November 14, 2024

At 41, there’s still time for my midlife crisis to take an unexpected turn, but as yet I must confess that I have never known the pleasure of riding a motorcycle. As a London cyclist I can’t exactly claim danger avoidance as a reason, and as a keen driver I’d love to feel the open road minus the sensation barriers of doors and a windscreen. Still, biking is one of those things that movies have rendered so untouchably cool that real life can only make it less so – and even on my best day I’m not going to resemble midcentury Marlon Brando in head-to-toe leather.

Nor Austin Butler and Tom Hardy, for that matter, though while Jeff Nichols’s very entertaining The Bikeriders, now on VOD, to some extent continues cinema’s love affair with handsome, squinting men astride their two-wheel steeds, it deromanticises the scene a bit. Set between the mid-60s and early 70s, it chronicles the evolution of a Chicago biker gang from a mindset of simple, stick-it-to-the-man rebellion to a more directionless, Vietnam-soured atmosphere of crime and violence – and the dogged efforts of Jodie Comer’s disillusioned biker wife to domesticate her tarmac-addicted man. Whatever macho wish-fulfilment The Bikeriders offers is laced with melancholy.

You could say the same of some classic biker movies of yore. “Whaddaya got?” Brando famously says in The Wild One, when his swaggering character, Johnny, is asked what he’s rebelling against – László Benedek’s 1953 crime melodrama somewhat tidily pits wanton anarchy against honest law and order, but has some sympathy for souls that chafe against the wholesome American dream. Things got grimier a decade later: Roger Corman’s lurid counterculture classic The Wild Angels (Internet Archive) serves up a lot of sex and drugs and rock’n’roll in its depiction of Hells Angels-adjacent California outlaws tearing up polite society for the, er, hell of it. (The swastikas they sport smack of empty nihilism.) Still, the film does rather mournfully wonder what the endgame of it all might be.

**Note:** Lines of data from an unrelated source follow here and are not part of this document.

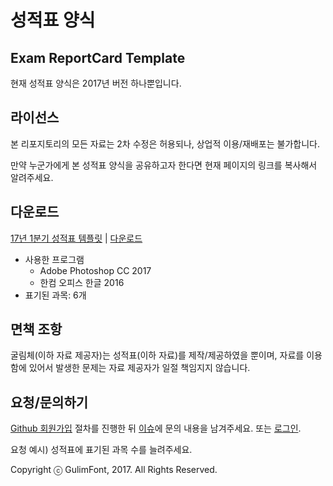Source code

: ﻿성적표 양식
============
## Exam ReportCard Template

현재 성적표 양식은 2017년 버전 하나뿐입니다.


라이선스
---------------
본 리포지토리의 모든 자료는 2차 수정은 허용되나, 상업적 이용/재배포는 불가합니다.

만약 누군가에게 본 성적표 양식을 공유하고자 한다면 현재 페이지의 링크를 복사해서 알려주세요.


다운로드
------------
[17년 1분기 성적표 템플릿](https://github.com/GulimFont/ExamReportCard/releases/tag/17.1.0) | [다운로드](https://github.com/GulimFont/ExamReportCard/releases/download/17.1.0/17w1q.zip)
  * 사용한 프로그램
    * Adobe Photoshop CC 2017
    * 한컴 오피스 한글 2016
  * 표기된 과목: 6개


면책 조항
------------
굴림체(이하 자료 제공자)는 성적표(이하 자료)를 제작/제공하였을 뿐이며, 자료를 이용함에 있어서 발생한 문제는 자료 제공자가 일절 책임지지 않습니다.


요청/문의하기
------------
[Github 회원가입](https://github.com/join) 절차를 진행한 뒤 [이슈](https://github.com/GulimFont/ExamReportCard/issues)에 문의 내용을 남겨주세요. 또는 [로그인](https://github.com/login).

요청 예시) 성적표에 표기된 과목 수를 늘려주세요.



Copyright ⓒ GulimFont, 2017. All Rights Reserved.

Corman’s film prompted a wave of even trashier biker-gang exploitation films – see She-Devils on Wheels for the relative novelty of a female-led version, with a high camp factor but specious feminist credentials. Wild Angels star Peter Fonda, meanwhile, went on to write and star in the daddy of all biker movies, Dennis Hopper’s freewheeling Easy Rider (1969), which brought a bristling political conscience and candid interest in hippy subcultures to the usual genre tenets of escape and rebellion. It’s an undeniable time capsule but doesn’t feel unduly quaint: its own New Hollywood perspective and aesthetic capture an America itself in transition.